Courts, of course, cannot overturn laws simply because they are disastrous; what makes Proposition 13 open to legal challenge is its many inequities and anomalies. Proposition 13 set the property-tax rate at 1% of assessed valuation and froze assessments for existing homeowners at 1975 levels, furnishing instant relief to Californians angry that their property taxes sometimes exceeded their mortgage payments. But there were built-in inequities: While assessments for pre-1978 homeowners could rise only 2% a year, anyone who bought property after that paid taxes based on the purchase price and, in the real-estate boom of the 1980s, could find himself paying 10 times as much in property taxes as his neighbors.

Advertisement

And the inequities don’t end there.

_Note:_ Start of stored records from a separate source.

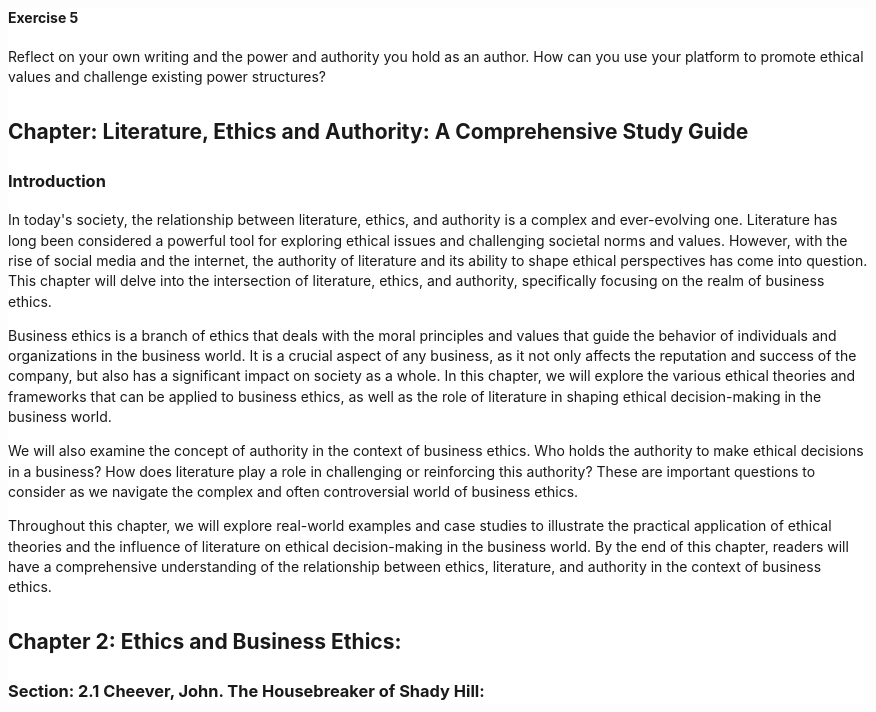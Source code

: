 

#### Exercise 5

Reflect on your own writing and the power and authority you hold as an author. How can you use your platform to promote ethical values and challenge existing power structures?





## Chapter: Literature, Ethics and Authority: A Comprehensive Study Guide



### Introduction



In today's society, the relationship between literature, ethics, and authority is a complex and ever-evolving one. Literature has long been considered a powerful tool for exploring ethical issues and challenging societal norms and values. However, with the rise of social media and the internet, the authority of literature and its ability to shape ethical perspectives has come into question. This chapter will delve into the intersection of literature, ethics, and authority, specifically focusing on the realm of business ethics.



Business ethics is a branch of ethics that deals with the moral principles and values that guide the behavior of individuals and organizations in the business world. It is a crucial aspect of any business, as it not only affects the reputation and success of the company, but also has a significant impact on society as a whole. In this chapter, we will explore the various ethical theories and frameworks that can be applied to business ethics, as well as the role of literature in shaping ethical decision-making in the business world.



We will also examine the concept of authority in the context of business ethics. Who holds the authority to make ethical decisions in a business? How does literature play a role in challenging or reinforcing this authority? These are important questions to consider as we navigate the complex and often controversial world of business ethics.



Throughout this chapter, we will explore real-world examples and case studies to illustrate the practical application of ethical theories and the influence of literature on ethical decision-making in the business world. By the end of this chapter, readers will have a comprehensive understanding of the relationship between ethics, literature, and authority in the context of business ethics. 





## Chapter 2: Ethics and Business Ethics:



### Section: 2.1 Cheever, John. The Housebreaker of Shady Hill:

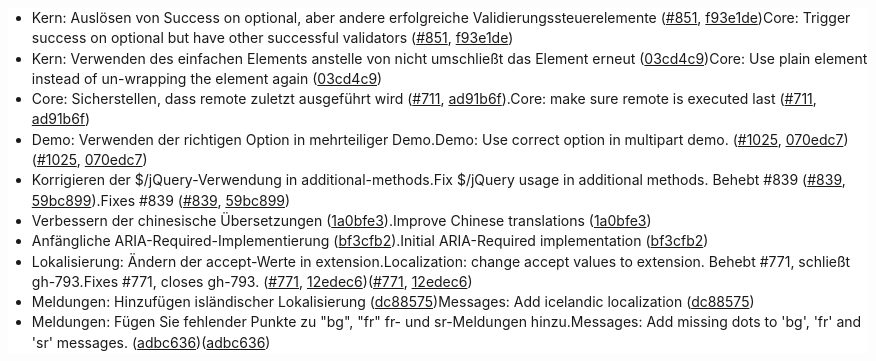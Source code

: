 * <span data-ttu-id="34417-212">Kern: Auslösen von Success on optional, aber andere erfolgreiche Validierungssteuerelemente ([#851](https://github.com/jzaefferer/jquery-validation/issues/851), [f93e1de](https://github.com/jzaefferer/jquery-validation/commit/f93e1deb48ec8b3a8a54e946a37db2de42d3aa2a))</span><span class="sxs-lookup"><span data-stu-id="34417-212">Core: Trigger success on optional but have other successful validators ([#851](https://github.com/jzaefferer/jquery-validation/issues/851), [f93e1de](https://github.com/jzaefferer/jquery-validation/commit/f93e1deb48ec8b3a8a54e946a37db2de42d3aa2a))</span></span>
* <span data-ttu-id="34417-213">Kern: Verwenden des einfachen Elements anstelle von nicht umschließt das Element erneut ([03cd4c9](https://github.com/jzaefferer/jquery-validation/commit/03cd4c93069674db5415a0bf174a5870da47e5d2))</span><span class="sxs-lookup"><span data-stu-id="34417-213">Core: Use plain element instead of un-wrapping the element again ([03cd4c9](https://github.com/jzaefferer/jquery-validation/commit/03cd4c93069674db5415a0bf174a5870da47e5d2))</span></span>
* <span data-ttu-id="34417-214">Core: Sicherstellen, dass remote zuletzt ausgeführt wird ([#711](https://github.com/jzaefferer/jquery-validation/issues/711), [ad91b6f](https://github.com/jzaefferer/jquery-validation/commit/ad91b6f388b7fdfb03b74e78554cbab9fd8fca6f)).</span><span class="sxs-lookup"><span data-stu-id="34417-214">Core: make sure remote is executed last ([#711](https://github.com/jzaefferer/jquery-validation/issues/711), [ad91b6f](https://github.com/jzaefferer/jquery-validation/commit/ad91b6f388b7fdfb03b74e78554cbab9fd8fca6f))</span></span>
* <span data-ttu-id="34417-215">Demo: Verwenden der richtigen Option in mehrteiliger Demo.</span><span class="sxs-lookup"><span data-stu-id="34417-215">Demo: Use correct option in multipart demo.</span></span> <span data-ttu-id="34417-216">([#1025](https://github.com/jzaefferer/jquery-validation/issues/1025), [070edc7](https://github.com/jzaefferer/jquery-validation/commit/070edc7be4de564cb74cfa9ee4e3f40b6b70b76f))</span><span class="sxs-lookup"><span data-stu-id="34417-216">([#1025](https://github.com/jzaefferer/jquery-validation/issues/1025), [070edc7](https://github.com/jzaefferer/jquery-validation/commit/070edc7be4de564cb74cfa9ee4e3f40b6b70b76f))</span></span>
* <span data-ttu-id="34417-217">Korrigieren der $/jQuery-Verwendung in additional-methods.</span><span class="sxs-lookup"><span data-stu-id="34417-217">Fix $/jQuery usage in additional methods.</span></span> <span data-ttu-id="34417-218">Behebt #839 ([#839](https://github.com/jzaefferer/jquery-validation/issues/839), [59bc899](https://github.com/jzaefferer/jquery-validation/commit/59bc899e4586255a4251903712e813c21d25b3e1)).</span><span class="sxs-lookup"><span data-stu-id="34417-218">Fixes #839 ([#839](https://github.com/jzaefferer/jquery-validation/issues/839), [59bc899](https://github.com/jzaefferer/jquery-validation/commit/59bc899e4586255a4251903712e813c21d25b3e1))</span></span>
* <span data-ttu-id="34417-219">Verbessern der chinesische Übersetzungen ([1a0bfe3](https://github.com/jzaefferer/jquery-validation/commit/1a0bfe32b16f8912ddb57388882aa880fab04ffe)).</span><span class="sxs-lookup"><span data-stu-id="34417-219">Improve Chinese translations ([1a0bfe3](https://github.com/jzaefferer/jquery-validation/commit/1a0bfe32b16f8912ddb57388882aa880fab04ffe))</span></span>
* <span data-ttu-id="34417-220">Anfängliche ARIA-Required-Implementierung ([bf3cfb2](https://github.com/jzaefferer/jquery-validation/commit/bf3cfb234ede2891d3f7e19df02894797dd7ba5e)).</span><span class="sxs-lookup"><span data-stu-id="34417-220">Initial ARIA-Required implementation ([bf3cfb2](https://github.com/jzaefferer/jquery-validation/commit/bf3cfb234ede2891d3f7e19df02894797dd7ba5e))</span></span>
* <span data-ttu-id="34417-221">Lokalisierung: Ändern der accept-Werte in extension.</span><span class="sxs-lookup"><span data-stu-id="34417-221">Localization: change accept values to extension.</span></span> <span data-ttu-id="34417-222">Behebt #771, schließt gh-793.</span><span class="sxs-lookup"><span data-stu-id="34417-222">Fixes #771, closes gh-793.</span></span> <span data-ttu-id="34417-223">([#771](https://github.com/jzaefferer/jquery-validation/issues/771), [12edec6](https://github.com/jzaefferer/jquery-validation/commit/12edec66eb30dc7e86756222d455d49b34016f65))</span><span class="sxs-lookup"><span data-stu-id="34417-223">([#771](https://github.com/jzaefferer/jquery-validation/issues/771), [12edec6](https://github.com/jzaefferer/jquery-validation/commit/12edec66eb30dc7e86756222d455d49b34016f65))</span></span>
* <span data-ttu-id="34417-224">Meldungen: Hinzufügen isländischer Lokalisierung ([dc88575](https://github.com/jzaefferer/jquery-validation/commit/dc885753c8872044b0eaa1713cecd94c19d4c73d))</span><span class="sxs-lookup"><span data-stu-id="34417-224">Messages: Add icelandic localization ([dc88575](https://github.com/jzaefferer/jquery-validation/commit/dc885753c8872044b0eaa1713cecd94c19d4c73d))</span></span>
* <span data-ttu-id="34417-225">Meldungen: Fügen Sie fehlender Punkte zu "bg", "fr" fr- und sr-Meldungen hinzu.</span><span class="sxs-lookup"><span data-stu-id="34417-225">Messages: Add missing dots to 'bg', 'fr' and 'sr' messages.</span></span> <span data-ttu-id="34417-226">([adbc636](https://github.com/jzaefferer/jquery-validation/commit/adbc6361c377bf6b74c35df9782479b1115fbad7))</span><span class="sxs-lookup"><span data-stu-id="34417-226">([adbc636](https://github.com/jzaefferer/jquery-validation/commit/adbc6361c377bf6b74c35df9782479b1115fbad7))</span></span>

Cities and counties unable to raise property taxes now impose “impact fees” on developers to cover the costs of new streets, sewers and schools associated with new homes; these fees, averaging $11,807 per house in 1987, are passed on to home buyers. So a young family struggling to make a down payment on a newly constructed house may end up paying not only heftier property taxes but also impact fees--and, in essence, subsidizing public services for what one author, Edmund L. Andrews, has called a “low-taxed landed gentry.”

Anyone who still believes that he has benefited from Proposition 13 should consider another anomaly: The major beneficiaries have been not homeowners but businesses. Commercial property changes hands less frequently than homes, so many businesses are still paying pre-Proposition 13 property taxes. One study suggests that, in the first five years after the law was enacted, individual homeowners received just one-third of the total tax relief; the lion’s share went to owners of commercial and industrial property.

It is far from certain that the courts will over-turn Proposition 13; it represents not the practices of a single county assessor, as was the case in West Virginia, but the preferences of an electoral majority. The ardor behind California’s tax revolt appears to be ebbing, however; one public-opinion poll found 71% of the people willing to pay more taxes to improve public services. A legal challenge to Proposition 13 would make Californians face up to its inequities and force the Legislature to consider alternatives more palatable than tax relief for the few. A split tax roll that repealed the benefits of Proposition 13 for commercial property owners but not homeowners has been proposed, though its long-range economic effects are unknown. Or the entire law might be repealed, with exceptions made only for low-income, elderly homeowners in danger of losing their homes if the assessments on their paper profits suddenly jumped. Whatever the solution, reconsideration of Proposition 13 is overdue.